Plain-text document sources
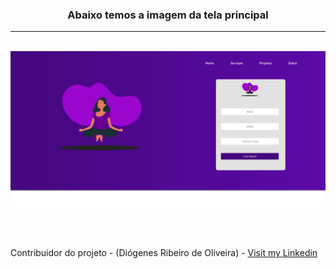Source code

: <h3 align='center'> Abaixo temos a imagem da tela principal </h3>

<hr>
<br>

<img src='./imagesFromGit/paginaInicial.jpg'>

<br><br>

Contribuidor do projeto - (Diógenes Ribeiro de Oliveira) - [Visit my Linkedin](https://www.linkedin.com/in/diogenesriboliveira/)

Task objective - Print all the lines above exactly as they are, but without the pictures.

Solution to this problem -
Source code

: <h3 align='center'> Abaixo temos a imagem da tela principal </h3>

<hr>
<br>

<img src='./imagesFromGit/paginaInicial.jpg'>

<br><br>

Contribuidor do projeto - (Diógenes Ribeiro de Oliveira) - [Visit my Linkedin](https://www.linkedin.com/in/diogenesriboliveira/)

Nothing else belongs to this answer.